Nevada Gov. Jim Gibbons, Assembly Speaker Barbara Buckley and Senate Majority Leader Bill Raggio have asked the Public Employees Retirement System to get rid of stock in companies which provide economic support to the government of Sudan.
Gibbons said American companies are prohibited from operating in Sudan because of the genocide conducted by that company's government in the Darfur region. He said he supported that ban while in Congress.
But PERS has $54 million invested with the French company Schlumberger, $3 million with Rolls Royce, $1.1 million with Alstom and $214,000 in Lundin Petroleum. Rolls Royce has since pulled out of Sudan, citing pressure from various groups around the world to stop supporting the Sudanese government. Schlumberger has also changed its tune, taking instead a humanitarian role in the region.
"These economic benefits helped fund the very militias responsible for the rape, torture, murder and mayhem in the Darfur region. Without question, these economic benefits help fund the genocide in Africa, which is why the United States government prohibits U.S. companies from operating in the Sudan," the letter says.
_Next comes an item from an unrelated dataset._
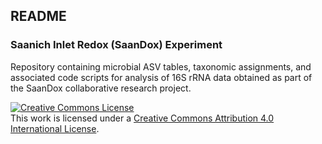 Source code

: ## README

### Saanich Inlet Redox (SaanDox) Experiment 

Repository containing microbial ASV tables, taxonomic assignments, and associated code scripts for analysis of 16S rRNA data obtained as part of the SaanDox collaborative research project.

<a rel="license" href="http://creativecommons.org/licenses/by/4.0/"><img alt="Creative Commons License" style="border-width:0" src="https://i.creativecommons.org/l/by/4.0/88x31.png" /></a><br />This work is licensed under a <a rel="license" href="http://creativecommons.org/licenses/by/4.0/">Creative Commons Attribution 4.0 International License</a>.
Noting that those investments make up less than one-quarter percent of the PERS portfolio, the three urged PERS to pull the $1.5 million remaining in Alstom and Lundin from those companies and avoid making any other investments in what those trying to stop the genocide in Sudan describe as "worst offender" companies.
"We strongly urge Nevada PERS to do its part in ending the atrocities in the Sudan," the letter concludes.